Koyuk to White Mountain to Nome 3.15.11

Children in Koyuk check the GPS tracker with race volunteer, Troy.

Koyuk is a beautiful, peaceful village. Under bright sunshine, the river ice sparkles. During the night, we stood outside and spotted headlamps coming across the ice. During the day, we spotted the teams, dark caterpillars moving along the trail. Children played near the checkpoint and people visited inside. When John Baker was there late at night, people quietly visited so as not to disturb his, or other mushers’, sleep.

Sunday I left Koyuk ($18 for a 22 quart container of Tang at the Native Store) for White Mountain. Flying into White Mountain, I got this aerial photo of John Baker coming to White Mountain.

John Baker and team shadows running into White Mountain

White Mountain is where all mushers take an 8 hour layover. As they do every time they rest the dogs, mushers spread straw, removed booties, and fed them before coming into the White Mountain checkpoint. Faces red from wind and sunburn, the sleep-deprived mushers slept for part of their layover, leaving wakeup calls with the volunteers working Comms (communications). Crowded with mushers, volunteers, and vets, people slept all over the floor in the library, the gathering room, and in chairs.

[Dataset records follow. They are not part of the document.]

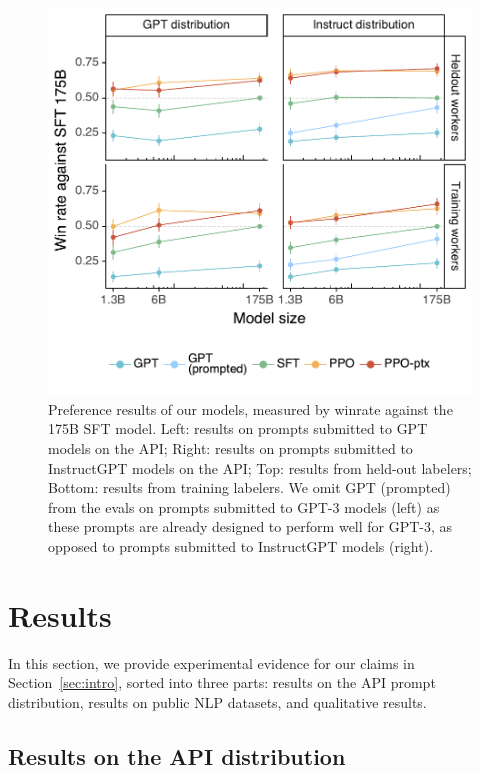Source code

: \documentclass{article}
\begin{document}
\begin{figure}
    \centering
    \includegraphics[width=0.9\linewidth]{figs/pref-facetted.pdf}
    \caption{Preference results of our models, measured by winrate against the 175B SFT model.  Left: results on prompts submitted to GPT models on the API; Right: results on prompts submitted to InstructGPT models on the API; Top: results from held-out labelers; Bottom: results from training labelers. We omit GPT (prompted) from the evals on prompts submitted to GPT-3 models (left) as these prompts are already designed to perform well for GPT-3, as opposed to prompts submitted to InstructGPT models (right).}
    \label{fig:pref_main_detailed}
\end{figure}


\section{Results}
\label{sec:results}

In this section, we provide experimental evidence for our claims in Section~\ref{sec:intro}, sorted into three parts: results on the API prompt distribution, results on public NLP datasets, and qualitative results.

\subsection{Results on the API distribution}
\label{sec:results-api}
\end{document}
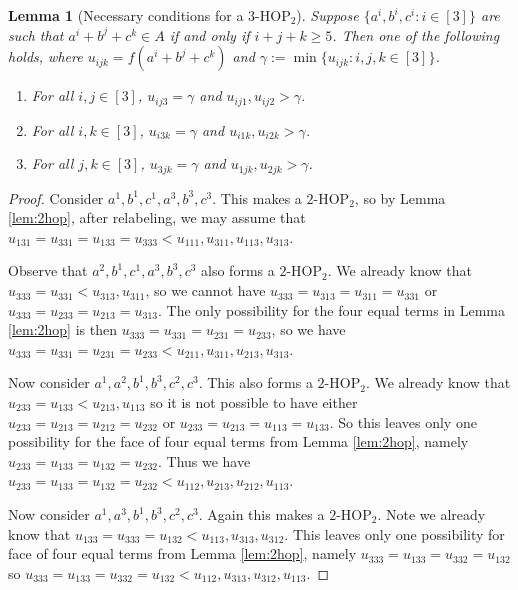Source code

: \documentclass[12pt,oneside,british,a4wide]{amsart}
\newtheorem{lemma}[theorem]{Lemma}
\numberwithin{equation}{section}
\theoremstyle{definition}
\def\HOP{\mathrm{HOP}}
\begin{document}
\begin{lemma}[Necessary conditions for a $3$-$\HOP_2$]\label{lem:3hop}
Suppose $\{a^i,b^i,c^i: i\in [3]\}$ are such that $a^i+b^j+c^k\in A$ if and only if $i+j+k\geq 5$. Then one of the following holds, where $u_{ijk}=f(a^i+b^j+c^k)$ and $\gamma:=\min\{u_{ijk}: i,j,k\in [3]\}$.
\begin{enumerate}[label=\normalfont(\roman*)]
\item For all $i,j\in [3]$, $u_{ij3}=\gamma$ and $u_{ij1},u_{ij2}>\gamma$.
\item For all $i,k\in [3]$, $u_{i3k}=\gamma$ and $u_{i1k},u_{i2k}>\gamma$.
\item For all $j,k\in [3]$, $u_{3jk}=\gamma$ and $u_{1jk},u_{2jk}>\gamma$.
\end{enumerate}
\end{lemma}
\begin{proof}
Consider $a^1, b^1, c^1, a^3,b^3,c^3$.  This makes a $2$-$\HOP_2$, so by Lemma \ref{lem:2hop}, after relabeling, we may assume that $u_{131}=u_{331}=u_{133}=u_{333}<u_{111},u_{311},u_{113},u_{313}$. 




Observe that $a^2,b^1,c^1, a^3,b^3,c^3$ also forms a $2$-$\HOP_2$.  We already know that $u_{333}=u_{331}<u_{313}, u_{311}$, so we cannot have $u_{333}=u_{313}=u_{311}=u_{331}$ or $u_{333}=u_{233}=u_{213}=u_{313}$. The only possibility for the four equal terms in Lemma \ref{lem:2hop} is then $u_{333}=u_{331}=u_{231}=u_{233}$, so we have $u_{333}=u_{331}=u_{231}=u_{233}<u_{211},u_{311},u_{213},u_{313}$.





Now consider $a^1,a^2,b^1,b^3,c^2,c^3$.  This also forms a $2$-$\HOP_2$.  We already know that $u_{233}=u_{133}<u_{213}, u_{113}$ so it is not possible to have either $u_{233}=u_{213}=u_{212}=u_{232}$ or $u_{233}=u_{213}=u_{113}=u_{133}$.  So this leaves only one possibility for the face of four equal terms from Lemma \ref{lem:2hop}, namely $u_{233}=u_{133}=u_{132}=u_{232}$.  Thus we have $u_{233}=u_{133}=u_{132}=u_{232}<u_{112},u_{213},u_{212},u_{113}$.



Now consider $a^1,a^3,b^1,b^3,c^2,c^3$.  Again this makes a $2$-$\HOP_2$.  Note we already know that $u_{133}=u_{333}=u_{132}<u_{113},u_{313}, u_{312}$.  This leaves only one possibility for face of four equal terms from Lemma \ref{lem:2hop}, namely $u_{333}=u_{133}=u_{332}=u_{132}$ so $u_{333}=u_{133}=u_{332}=u_{132}<u_{112},u_{313},u_{312},u_{113}$.




\end{proof}
\end{document}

Native Alaskans are very proud of John Baker’s win, a native Alaskan. At the finish under the burled arch, drummers wearing native dress celebrated with songs of their culture.

The burled arch on Front Street in Nome.

Price a 22 quart container of Tang where you live. What is the difference in price of it and the Tang in Koyuk? Is it twice as expensive, or more than that? How many containers of Tang can you buy where you live for $18?